_EXERCISE REQUIREMENTS_: In the entries below, find the line with "some of the" and print exactly every line from there up to and including the line with "the layer 1", with no other lines.

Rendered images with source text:
□ □ □ □ □

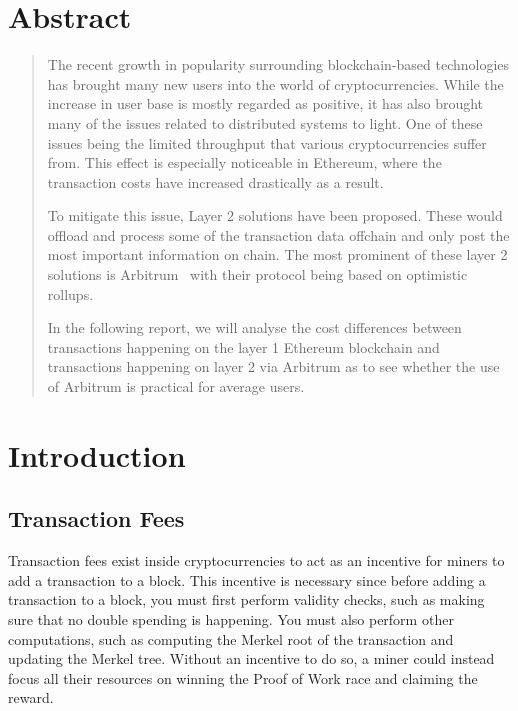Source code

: \documentclass[a4paper,oneside,openright,11pt]{report}
\begin{document}
\chapter*{\centering Abstract}
\begin{quote}\noindent
  The recent growth in popularity surrounding blockchain-based technologies has brought many
  new users into the world of cryptocurrencies. While the increase in user base is mostly regarded 
  as positive, it has also brought many of the issues related to distributed systems to light. One of 
  these issues being the limited throughput that various cryptocurrencies suffer from.
  This effect is especially noticeable in Ethereum, where the transaction costs have
  increased drastically as a result.
  
  To mitigate this issue, Layer 2 solutions have been proposed. These would offload and process
  some of the transaction data offchain and only post the most important information on chain.
  The most prominent of these layer 2 solutions is Arbitrum~\cite{l2Beat} with their protocol 
  being based on optimistic rollups.
  
  In the following report, we will analyse the cost differences between transactions happening on 
  the layer 1 Ethereum blockchain and transactions happening on layer 2 via Arbitrum as to see 
  whether the use of Arbitrum is practical for average users.
\end{quote}

\tableofcontents


\chapter{Introduction}
\label{ch:intro}

\section{Transaction Fees}
Transaction fees exist inside cryptocurrencies to act as an incentive for miners to add a 
transaction to a block. This incentive is necessary since before adding a transaction to a block, 
you must first perform validity checks, such as making sure that no double spending is happening. 
You must also perform other computations, such as computing the Merkel root of the transaction 
and updating the Merkel tree. Without an incentive to do so, a miner could instead focus all their 
resources on winning the Proof of Work race and claiming the reward.
\end{document}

□ □ □ □ □

_ANSWER AREA_:
  some of the transaction data offchain and only post the most important information on chain.
  The most prominent of these layer 2 solutions is Arbitrum~\cite{l2Beat} with their protocol 
  being based on optimistic rollups.
  
  In the following report, we will analyse the cost differences between transactions happening on 
  the layer 1 Ethereum blockchain and transactions happening on layer 2 via Arbitrum as to see 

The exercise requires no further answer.